Let $x$, $y$ and $z$ be positive numbers and $t$ be a real number. Prove that: $$x^t(x-y)(x-z)+y^t(y-x)(y-z)+z^t(z-x)(z-y)\geq0.$$
On
Well. It's NOT true. If $x = y = z > 0$ then $x^n(x-y)(x-z) + y^n(y-x)(y-z) + z^n(z-x)(z-y) = 0$.
So you can not prove it.
But maybe we can prove it is we stipulate that at least two of the terms are distinct.
Note that we can label the three variables whatever we want and by symmetry we might as well, and we can assume without loss of generality that $0 < x \le y \le z$. (we can just relabel the variables so that is true.)
Case 1: $x=y < z$
Then $x^n(x-z)(x-y) + y^n(y-z)(y-x) + z^n(z-y)(z-x) = 0+0 + z^n(z-y)^2 > 0$ as $(z-y)^2 > 0, z^n > 0$.
Case 2: $x < y=z$
Then $x^n(x-y)(x-z) + y^n(y-z)(y-x) + z^n(z-x)(z-y) = x^n(x-y)^2 + 0 + 0> 0$ as $x^n, (x-y)^2 > 0$.
Case 3: $x < y < z$.
Then $x^n(x-y)(x-z) > 0$ and $y^n(y-z)(y-x) < 0$ and $z^n(z-x)(z-y) > 0$.
So we need to prove that $x^n(y-x)(z-x) + z^n(z-x)(z-y) > y^n(z-y)(y-x)$. (Note: all terms are positive.)

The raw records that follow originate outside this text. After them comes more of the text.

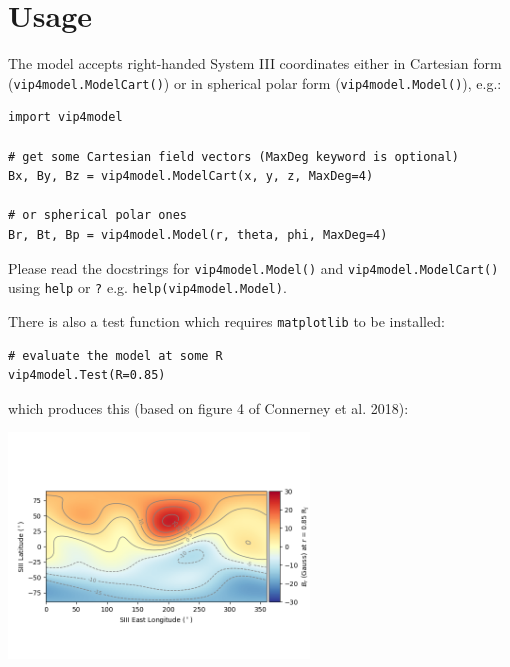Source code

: \section{Usage}

The model accepts right-handed System III coordinates either in Cartesian form (\texttt{vip4model.ModelCart()}) or in spherical polar form (\texttt{vip4model.Model()}), e.g.:

\begin{verbatim}
import vip4model

# get some Cartesian field vectors (MaxDeg keyword is optional)
Bx, By, Bz = vip4model.ModelCart(x, y, z, MaxDeg=4)

# or spherical polar ones
Br, Bt, Bp = vip4model.Model(r, theta, phi, MaxDeg=4)
\end{verbatim}

Please read the docstrings for \texttt{vip4model.Model()} and \texttt{vip4model.ModelCart()} using \texttt{help} or \texttt{?} e.g. \texttt{help(vip4model.Model)}.

There is also a test function which requires \texttt{matplotlib} to be installed:

\begin{verbatim}
# evaluate the model at some R
vip4model.Test(R=0.85)
\end{verbatim}

which produces this (based on figure 4 of Connerney et al. 2018):

\begin{center}
\includegraphics[width=0.6\textwidth]{figures/ch3_vip4test.png}
\end{center}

That will be true if and only if $\frac {x^n}{z-y} + \frac {z^2}{y-x} > \frac {y^n}{z-x}$
So it if we can prove: $\frac {x^n}{z-y} + \frac {z^2}{y-x} > \frac {y^n}{z-x}$ we will be done.
$z-y < z-x$ and $y-x < z-x$ so
$\frac {x^n}{z-y} + \frac {z^n}{y-x} >$
$ \frac {x^n}{z-x} + \frac{z^n}{z-x} > $
$\frac {z^n}{z-x} >$
$\frac {y^n}{z-x}$.
And that's it.
On
Hint:
Note that you have written down a slightly different version of Schur's inequality:
Equality holds iff $x=y=z$ or one of them is zero and the other two are equal.
A very simple proof of this inequality can also be found on the linked page.
Without loss of generality, assume $x\ge y\ge z\gt0$. Then, $$ \begin{align} \Delta &=x^n(x-y)(x-z)+y^n(y-x)(y-z)+z^n(z-x)(z-y)\\ &=\underbrace{\ (x-y)\ \vphantom{\left[y^n\right]}}_{x\ge y}\underbrace{\left[x^n(x-z)-y^n(y-z)\right]}_{\substack{x^n\ge y^n\ge0\quad x-z\ge y-z\ge0\\x^n(x-z)\ge y^n(y-z)}}+\underbrace{z^n(x-z)(y-z)\vphantom{\left[y^n\right]}}_{z^n\ge0\ \ x-z\ge0\ \ y-z\ge0}\\ &\ge0 \end{align} $$ If $x=y\gt z$, then $\Delta=z^n(y-z)^2\gt0$.
If $x\gt y=z$, then $\Delta=x^n(x-y)^2\gt0$.
Thus, $\Delta=0$ only if $x=y=z$.